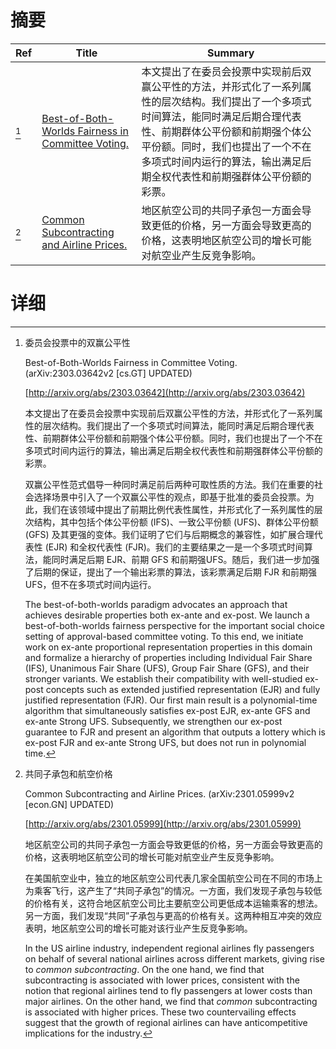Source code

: # 摘要

| Ref | Title | Summary |
| --- | --- | --- |
| [^1] | [Best-of-Both-Worlds Fairness in Committee Voting.](http://arxiv.org/abs/2303.03642) | 本文提出了在委员会投票中实现前后双赢公平性的方法，并形式化了一系列属性的层次结构。我们提出了一个多项式时间算法，能同时满足后期合理代表性、前期群体公平份额和前期强个体公平份额。同时，我们也提出了一个不在多项式时间内运行的算法，输出满足后期全权代表性和前期强群体公平份额的彩票。 |
| [^2] | [Common Subcontracting and Airline Prices.](http://arxiv.org/abs/2301.05999) | 地区航空公司的共同子承包一方面会导致更低的价格，另一方面会导致更高的价格，这表明地区航空公司的增长可能对航空业产生反竞争影响。 |

# 详细

[^1]: 委员会投票中的双赢公平性

    Best-of-Both-Worlds Fairness in Committee Voting. (arXiv:2303.03642v2 [cs.GT] UPDATED)

    [http://arxiv.org/abs/2303.03642](http://arxiv.org/abs/2303.03642)

    本文提出了在委员会投票中实现前后双赢公平性的方法，并形式化了一系列属性的层次结构。我们提出了一个多项式时间算法，能同时满足后期合理代表性、前期群体公平份额和前期强个体公平份额。同时，我们也提出了一个不在多项式时间内运行的算法，输出满足后期全权代表性和前期强群体公平份额的彩票。

    

    双赢公平性范式倡导一种同时满足前后两种可取性质的方法。我们在重要的社会选择场景中引入了一个双赢公平性的观点，即基于批准的委员会投票。为此，我们在该领域中提出了前期比例代表性属性，并形式化了一系列属性的层次结构，其中包括个体公平份额 (IFS)、一致公平份额 (UFS)、群体公平份额 (GFS) 及其更强的变体。我们证明了它们与后期概念的兼容性，如扩展合理代表性 (EJR) 和全权代表性 (FJR)。我们的主要结果之一是一个多项式时间算法，能同时满足后期 EJR、前期 GFS 和前期强UFS。随后，我们进一步加强了后期的保证，提出了一个输出彩票的算法，该彩票满足后期 FJR 和前期强 UFS，但不在多项式时间内运行。

    The best-of-both-worlds paradigm advocates an approach that achieves desirable properties both ex-ante and ex-post. We launch a best-of-both-worlds fairness perspective for the important social choice setting of approval-based committee voting. To this end, we initiate work on ex-ante proportional representation properties in this domain and formalize a hierarchy of properties including Individual Fair Share (IFS), Unanimous Fair Share (UFS), Group Fair Share (GFS), and their stronger variants. We establish their compatibility with well-studied ex-post concepts such as extended justified representation (EJR) and fully justified representation (FJR). Our first main result is a polynomial-time algorithm that simultaneously satisfies ex-post EJR, ex-ante GFS and ex-ante Strong UFS. Subsequently, we strengthen our ex-post guarantee to FJR and present an algorithm that outputs a lottery which is ex-post FJR and ex-ante Strong UFS, but does not run in polynomial time.
    
[^2]: 共同子承包和航空价格

    Common Subcontracting and Airline Prices. (arXiv:2301.05999v2 [econ.GN] UPDATED)

    [http://arxiv.org/abs/2301.05999](http://arxiv.org/abs/2301.05999)

    地区航空公司的共同子承包一方面会导致更低的价格，另一方面会导致更高的价格，这表明地区航空公司的增长可能对航空业产生反竞争影响。

    

    在美国航空业中，独立的地区航空公司代表几家全国航空公司在不同的市场上为乘客飞行，这产生了“共同子承包”的情况。一方面，我们发现子承包与较低的价格有关，这符合地区航空公司比主要航空公司更低成本运输乘客的想法。另一方面，我们发现“共同”子承包与更高的价格有关。这两种相互冲突的效应表明，地区航空公司的增长可能对该行业产生反竞争影响。

    In the US airline industry, independent regional airlines fly passengers on behalf of several national airlines across different markets, giving rise to $\textit{common subcontracting}$. On the one hand, we find that subcontracting is associated with lower prices, consistent with the notion that regional airlines tend to fly passengers at lower costs than major airlines. On the other hand, we find that $\textit{common}$ subcontracting is associated with higher prices. These two countervailing effects suggest that the growth of regional airlines can have anticompetitive implications for the industry.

Task statement
Exclude all images and restate the records above word for word.

Exercise response
Source code

: # 摘要

| Ref | Title | Summary |
| --- | --- | --- |
| [^1] | [Best-of-Both-Worlds Fairness in Committee Voting.](http://arxiv.org/abs/2303.03642) | 本文提出了在委员会投票中实现前后双赢公平性的方法，并形式化了一系列属性的层次结构。我们提出了一个多项式时间算法，能同时满足后期合理代表性、前期群体公平份额和前期强个体公平份额。同时，我们也提出了一个不在多项式时间内运行的算法，输出满足后期全权代表性和前期强群体公平份额的彩票。 |
| [^2] | [Common Subcontracting and Airline Prices.](http://arxiv.org/abs/2301.05999) | 地区航空公司的共同子承包一方面会导致更低的价格，另一方面会导致更高的价格，这表明地区航空公司的增长可能对航空业产生反竞争影响。 |

# 详细

[^1]: 委员会投票中的双赢公平性

    Best-of-Both-Worlds Fairness in Committee Voting. (arXiv:2303.03642v2 [cs.GT] UPDATED)

    [http://arxiv.org/abs/2303.03642](http://arxiv.org/abs/2303.03642)

    本文提出了在委员会投票中实现前后双赢公平性的方法，并形式化了一系列属性的层次结构。我们提出了一个多项式时间算法，能同时满足后期合理代表性、前期群体公平份额和前期强个体公平份额。同时，我们也提出了一个不在多项式时间内运行的算法，输出满足后期全权代表性和前期强群体公平份额的彩票。

    

    双赢公平性范式倡导一种同时满足前后两种可取性质的方法。我们在重要的社会选择场景中引入了一个双赢公平性的观点，即基于批准的委员会投票。为此，我们在该领域中提出了前期比例代表性属性，并形式化了一系列属性的层次结构，其中包括个体公平份额 (IFS)、一致公平份额 (UFS)、群体公平份额 (GFS) 及其更强的变体。我们证明了它们与后期概念的兼容性，如扩展合理代表性 (EJR) 和全权代表性 (FJR)。我们的主要结果之一是一个多项式时间算法，能同时满足后期 EJR、前期 GFS 和前期强UFS。随后，我们进一步加强了后期的保证，提出了一个输出彩票的算法，该彩票满足后期 FJR 和前期强 UFS，但不在多项式时间内运行。

    The best-of-both-worlds paradigm advocates an approach that achieves desirable properties both ex-ante and ex-post. We launch a best-of-both-worlds fairness perspective for the important social choice setting of approval-based committee voting. To this end, we initiate work on ex-ante proportional representation properties in this domain and formalize a hierarchy of properties including Individual Fair Share (IFS), Unanimous Fair Share (UFS), Group Fair Share (GFS), and their stronger variants. We establish their compatibility with well-studied ex-post concepts such as extended justified representation (EJR) and fully justified representation (FJR). Our first main result is a polynomial-time algorithm that simultaneously satisfies ex-post EJR, ex-ante GFS and ex-ante Strong UFS. Subsequently, we strengthen our ex-post guarantee to FJR and present an algorithm that outputs a lottery which is ex-post FJR and ex-ante Strong UFS, but does not run in polynomial time.
    
[^2]: 共同子承包和航空价格

    Common Subcontracting and Airline Prices. (arXiv:2301.05999v2 [econ.GN] UPDATED)

    [http://arxiv.org/abs/2301.05999](http://arxiv.org/abs/2301.05999)

    地区航空公司的共同子承包一方面会导致更低的价格，另一方面会导致更高的价格，这表明地区航空公司的增长可能对航空业产生反竞争影响。

    

    在美国航空业中，独立的地区航空公司代表几家全国航空公司在不同的市场上为乘客飞行，这产生了“共同子承包”的情况。一方面，我们发现子承包与较低的价格有关，这符合地区航空公司比主要航空公司更低成本运输乘客的想法。另一方面，我们发现“共同”子承包与更高的价格有关。这两种相互冲突的效应表明，地区航空公司的增长可能对该行业产生反竞争影响。

    In the US airline industry, independent regional airlines fly passengers on behalf of several national airlines across different markets, giving rise to $\textit{common subcontracting}$. On the one hand, we find that subcontracting is associated with lower prices, consistent with the notion that regional airlines tend to fly passengers at lower costs than major airlines. On the other hand, we find that $\textit{common}$ subcontracting is associated with higher prices. These two countervailing effects suggest that the growth of regional airlines can have anticompetitive implications for the industry.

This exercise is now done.